September 19, 2020

Real Property Tenancies

real property tenancies

Real Property Tenancies

When purchasing real property, it is extremely important to know which type of ownership will be best for you and your situation. Whether purchasing as an individual or together with other persons or entities, the type of ownership you elect will affect the transferability and inheritability of the property. The fact is that most people are not aware of the type of ownership interests.

When a single individual purchases real estate in “fee simple,” they hold a 100% ownership interest in the land. The sole owner is free to do anything with the property that is within the law and without anyone else’s permission. When one or more persons own property together, a “tenancy” situation is created where all persons have a possessory right in the property and alienation may be restricted.
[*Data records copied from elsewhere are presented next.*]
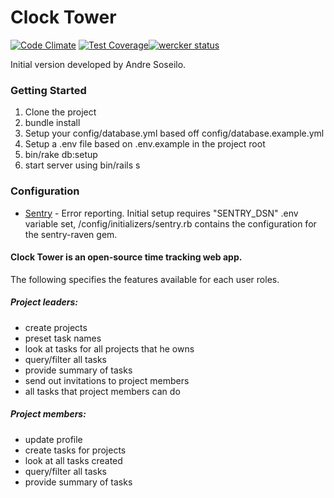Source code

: Clock Tower
=============
[![Code Climate](https://codeclimate.com/github/lighthouse-labs/clock-tower/badges/gpa.svg)](https://codeclimate.com/github/lighthouse-labs/clock-tower) [![Test Coverage](https://codeclimate.com/github/lighthouse-labs/clock-tower/badges/coverage.svg)](https://codeclimate.com/github/lighthouse-labs/clock-tower/coverage)[![wercker status](https://app.wercker.com/status/716fce0af92b16f027bdee7950468aee/m "wercker status")](https://app.wercker.com/project/bykey/716fce0af92b16f027bdee7950468aee)

Initial version developed by Andre Soseilo.

### Getting Started

1. Clone the project
2. bundle install
3. Setup your config/database.yml based off config/database.example.yml
4. Setup a .env file based on .env.example in the project root
5. bin/rake db:setup
6. start server using bin/rails s

### Configuration
* [Sentry](https://getsentry.com) - Error reporting. Initial setup requires "SENTRY_DSN" .env variable set, /config/initializers/sentry.rb contains the configuration for the sentry-raven gem.

#### Clock Tower is an open-source time tracking web app.

The following specifies the features available for each user roles.

##### Project leaders:
* create projects
* preset task names
* look at tasks for all projects that he owns
* query/filter all tasks
* provide summary of tasks
* send out invitations to project members
* all tasks that project members can do

##### Project members:
* update profile
* create tasks for projects
* look at all tasks created
* query/filter all tasks
* provide summary of tasks
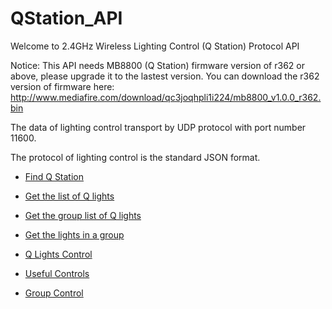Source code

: # QStation_API

Welcome to 2.4GHz Wireless Lighting Control (Q Station) Protocol API

Notice: This API needs MB8800 (Q Station) firmware version of r362 or above, please upgrade it to the lastest version.
You can download the r362 version of firmware here:
http://www.mediafire.com/download/qc3joqhpli1i224/mb8800_v1.0.0_r362.bin

The data of lighting control transport by UDP protocol with port number 11600.

The protocol of lighting control is the standard JSON format. 

* [Find Q Station](https://github.com/BelledsQ/QStation_API/blob/master/Find_Q_Station.md)

* [Get the list of Q lights](https://github.com/BelledsQ/QStation_API/blob/master/List_Lights.md)

* [Get the group list of Q lights](https://github.com/BelledsQ/QStation_API/blob/master/get_group_lights.md)

* [Get the lights in a group](https://github.com/BelledsQ/QStation_API/blob/master/group_lights.md)

* [Q Lights Control](https://github.com/BelledsQ/QStation_API/blob/master/light_control.md)

* [Useful Controls](https://github.com/BelledsQ/QStation_API/blob/master/Settings.md)

* [Group Control](https://github.com/BelledsQ/QStation_API/blob/master/group_setting.md)



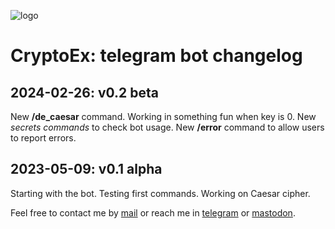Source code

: ![logo](https://gitlab.com/rodrigovalla/cryptoex/-/raw/themoststable/assets/img/icon.png)

# CryptoEx: telegram bot changelog

## 2024-02-26: v0.2 beta

New **/de_caesar** command. Working in something fun when key is 0. New *secrets
commands* to check bot usage. New **/error** command to allow users to report errors.  

## 2023-05-09: v0.1 alpha

Starting with the bot. Testing first commands. Working on Caesar cipher.  


Feel free to contact me by [mail](mailto:rodrigovalla@protonmail.ch) or reach me in
[telegram](https://t.me/rvalla) or [mastodon](https://fosstodon.org/@rvalla).
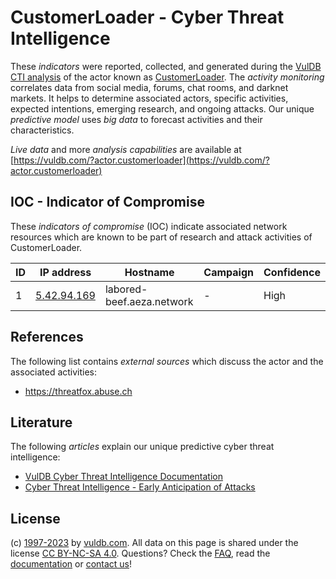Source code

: # CustomerLoader - Cyber Threat Intelligence

These _indicators_ were reported, collected, and generated during the [VulDB CTI analysis](https://vuldb.com/?kb.cti) of the actor known as [CustomerLoader](https://vuldb.com/?actor.customerloader). The _activity monitoring_ correlates data from social media, forums, chat rooms, and darknet markets. It helps to determine associated actors, specific activities, expected intentions, emerging research, and ongoing attacks. Our unique _predictive model_ uses _big data_ to forecast activities and their characteristics.

_Live data_ and more _analysis capabilities_ are available at [https://vuldb.com/?actor.customerloader](https://vuldb.com/?actor.customerloader)

## IOC - Indicator of Compromise

These _indicators of compromise_ (IOC) indicate associated network resources which are known to be part of research and attack activities of CustomerLoader.

ID | IP address | Hostname | Campaign | Confidence
-- | ---------- | -------- | -------- | ----------
1 | [5.42.94.169](https://vuldb.com/?ip.5.42.94.169) | labored-beef.aeza.network | - | High

## References

The following list contains _external sources_ which discuss the actor and the associated activities:

* https://threatfox.abuse.ch

## Literature

The following _articles_ explain our unique predictive cyber threat intelligence:

* [VulDB Cyber Threat Intelligence Documentation](https://vuldb.com/?kb.cti)
* [Cyber Threat Intelligence - Early Anticipation of Attacks](https://www.scip.ch/en/?labs.20201022)

## License

(c) [1997-2023](https://vuldb.com/?kb.changelog) by [vuldb.com](https://vuldb.com/?kb.about). All data on this page is shared under the license [CC BY-NC-SA 4.0](https://creativecommons.org/licenses/by-nc-sa/4.0/). Questions? Check the [FAQ](https://vuldb.com/?kb.faq), read the [documentation](https://vuldb.com/?kb) or [contact us](https://vuldb.com/?contact)!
There are three widely recognized tenancies in Florida: tenancy in common (TIC), joint tenancy with right of survivorship, and tenancy by the entirety.

Tenants in Common

The tenancy in common is the default tenancy when a property is owned by more than one person and the tenancy situation is not specific or is ambiguous. A tenancy in common occurs when concurrent owners own a fractional interest in the property which varies according to ownership. For example, if four people own a property, then each has a 25% ownership interest in the entire property unless otherwise specified.
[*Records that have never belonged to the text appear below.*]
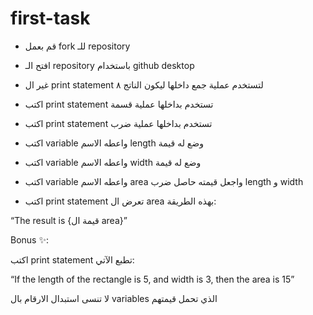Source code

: # first-task


- قم بعمل fork للـ repository
- افتح الـ repository باستخدام github desktop

- غير ال  print statement لتستخدم عملية جمع داخلها ليكون الناتج ٨

- اكتب print statement تستخدم بداخلها عملية قسمة

- اكتب print statement تستخدم بداخلها عملية ضرب

- اكتب variable واعطه الاسم length وضع له قيمة

- اكتب variable واعطه الاسم width وضع له قيمة

- اكتب variable واعطه الاسم area واجعل قيمته حاصل ضرب length و width 

- اكتب print statement تعرض ال area بهذه الطريقة:

“The result is {قيمة ال area}”

Bonus ✨:

اكتب print statement تطبع الآتي:

“If the length of the rectangle is 5, and width is 3, then the area is 15”

لا تنسى استبدال الارقام بال variables الذي تحمل قيمتهم

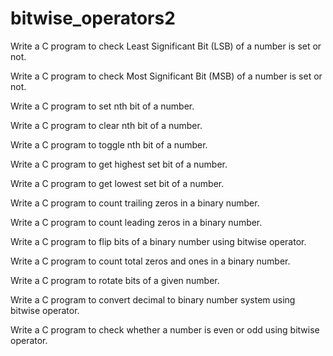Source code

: # bitwise_operators2

Write a C program to check Least Significant Bit (LSB) of a number is set or not.

Write a C program to check Most Significant Bit (MSB) of a number is set or not.

Write a C program to set nth bit of a number.

Write a C program to clear nth bit of a number.

Write a C program to toggle nth bit of a number.

Write a C program to get highest set bit of a number.

Write a C program to get lowest set bit of a number.

Write a C program to count trailing zeros in a binary number.

Write a C program to count leading zeros in a binary number.

Write a C program to flip bits of a binary number using bitwise operator.

Write a C program to count total zeros and ones in a binary number.

Write a C program to rotate bits of a given number.

Write a C program to convert decimal to binary number system using bitwise operator.

Write a C program to check whether a number is even or odd using bitwise operator.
At the death of one of the tenants in common, his or her interest is able to be inherited by the heirs of the tenant who passed away. The negative here is that the property now has to pass through probate.

Joint Tenants with Right of Survivorship

The joint tenant with right of survivorship has all the same features as the tenancy in common except that all joint tenants must have the same equal percentage interest in the real property and when one joint tenant passes away, his or her interest in the real property will automatically pass to the survivor joint tenants by operation of law. The main difference between tenants in common and joint tenants with right of survivorship is that your heirs or beneficiaries under your will, are not able to inherit your property rights unless they are one of the other joint tenants.
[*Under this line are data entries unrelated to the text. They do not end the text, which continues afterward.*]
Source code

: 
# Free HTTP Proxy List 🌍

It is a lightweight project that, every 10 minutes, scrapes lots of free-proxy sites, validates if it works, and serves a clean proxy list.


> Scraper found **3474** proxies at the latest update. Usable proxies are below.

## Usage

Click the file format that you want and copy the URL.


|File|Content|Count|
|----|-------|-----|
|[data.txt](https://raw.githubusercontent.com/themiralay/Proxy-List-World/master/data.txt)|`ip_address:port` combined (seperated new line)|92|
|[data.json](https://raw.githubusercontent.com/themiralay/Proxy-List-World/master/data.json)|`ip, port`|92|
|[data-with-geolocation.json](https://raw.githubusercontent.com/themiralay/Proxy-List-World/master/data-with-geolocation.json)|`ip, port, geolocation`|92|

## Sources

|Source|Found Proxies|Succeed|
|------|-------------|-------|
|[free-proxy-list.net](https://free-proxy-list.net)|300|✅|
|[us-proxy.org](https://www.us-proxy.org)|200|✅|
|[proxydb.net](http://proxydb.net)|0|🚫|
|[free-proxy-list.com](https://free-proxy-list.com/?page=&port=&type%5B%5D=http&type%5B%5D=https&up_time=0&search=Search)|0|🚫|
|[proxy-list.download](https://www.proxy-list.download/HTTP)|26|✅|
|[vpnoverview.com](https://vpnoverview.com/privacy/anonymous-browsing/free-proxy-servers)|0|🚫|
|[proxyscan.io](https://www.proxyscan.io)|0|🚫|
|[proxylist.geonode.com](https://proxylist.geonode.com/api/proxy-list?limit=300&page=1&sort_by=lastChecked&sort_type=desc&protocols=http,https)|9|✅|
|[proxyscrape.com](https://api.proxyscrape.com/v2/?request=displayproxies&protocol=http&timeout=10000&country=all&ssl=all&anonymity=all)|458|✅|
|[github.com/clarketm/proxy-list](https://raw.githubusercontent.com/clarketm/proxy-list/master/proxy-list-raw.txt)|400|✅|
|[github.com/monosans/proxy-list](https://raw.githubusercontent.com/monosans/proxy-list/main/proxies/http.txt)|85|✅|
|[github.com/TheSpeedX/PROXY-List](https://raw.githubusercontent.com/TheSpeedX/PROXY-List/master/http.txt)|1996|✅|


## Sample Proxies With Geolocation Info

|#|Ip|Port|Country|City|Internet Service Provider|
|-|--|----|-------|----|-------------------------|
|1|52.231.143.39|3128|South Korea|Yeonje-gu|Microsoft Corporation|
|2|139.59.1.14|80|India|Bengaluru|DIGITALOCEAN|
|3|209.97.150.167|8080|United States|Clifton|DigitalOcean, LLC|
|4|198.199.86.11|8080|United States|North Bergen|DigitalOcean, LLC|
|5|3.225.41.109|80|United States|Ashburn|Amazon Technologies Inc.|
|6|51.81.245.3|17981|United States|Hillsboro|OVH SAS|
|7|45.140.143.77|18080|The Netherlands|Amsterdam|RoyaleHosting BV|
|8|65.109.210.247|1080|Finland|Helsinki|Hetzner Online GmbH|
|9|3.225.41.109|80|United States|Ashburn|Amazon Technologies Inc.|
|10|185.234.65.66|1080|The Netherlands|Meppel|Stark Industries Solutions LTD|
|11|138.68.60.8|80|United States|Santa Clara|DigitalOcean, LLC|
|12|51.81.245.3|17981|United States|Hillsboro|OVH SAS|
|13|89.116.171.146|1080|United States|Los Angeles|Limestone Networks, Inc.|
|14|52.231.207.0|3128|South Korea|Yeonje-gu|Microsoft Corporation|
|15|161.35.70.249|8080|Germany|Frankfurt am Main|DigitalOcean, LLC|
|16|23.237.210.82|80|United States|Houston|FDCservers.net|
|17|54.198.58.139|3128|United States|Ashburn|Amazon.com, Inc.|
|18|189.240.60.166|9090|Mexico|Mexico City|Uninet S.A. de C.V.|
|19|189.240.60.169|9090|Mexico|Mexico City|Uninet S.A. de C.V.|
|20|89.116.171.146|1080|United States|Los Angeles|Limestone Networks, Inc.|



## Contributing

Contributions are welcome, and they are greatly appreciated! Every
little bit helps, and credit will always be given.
To have the tenancy pass by operation of law, all there is to do is record the death certificate of the joint tenant who passes away at the Property Appraisal’s office in the county where the real property is located.

Since tenancy in common is the default tenancy, creating a joint tenancy with right of survivorship requires more verbiage as courts are reluctant to enforce ambiguous language to right of survivorship indications. This form of holding title is advantageous to avoiding probate, unless you want your children to inherit your interest. If you want your children to inherit your interest, you must make sure that either they are listed as the other joint tenants or that you are the last survivor of the joint tenants.

Tenancy by the Entireties

Tenancy by entirety in Florida

A tenancy by the entireties has all the same features as joint tenants with right of survivorship except that the tenancy by the entireties can only be created my married couples. A tenancy by the entireties is presumed when married couples are listed under the real estate title as “husband and wife.”

Upon the death of one of the spouses, the real estate interest passes automatically to the surviving spouse by operation of law, similar to how the interest passes in joint tenants with right of survivorship.

It is essential to consider proper estate planning after the death of the first spouse because probate will need to be done at the death of the surviving spouse to transfer title. Consider using a lady bird deed instead to avoid this issue.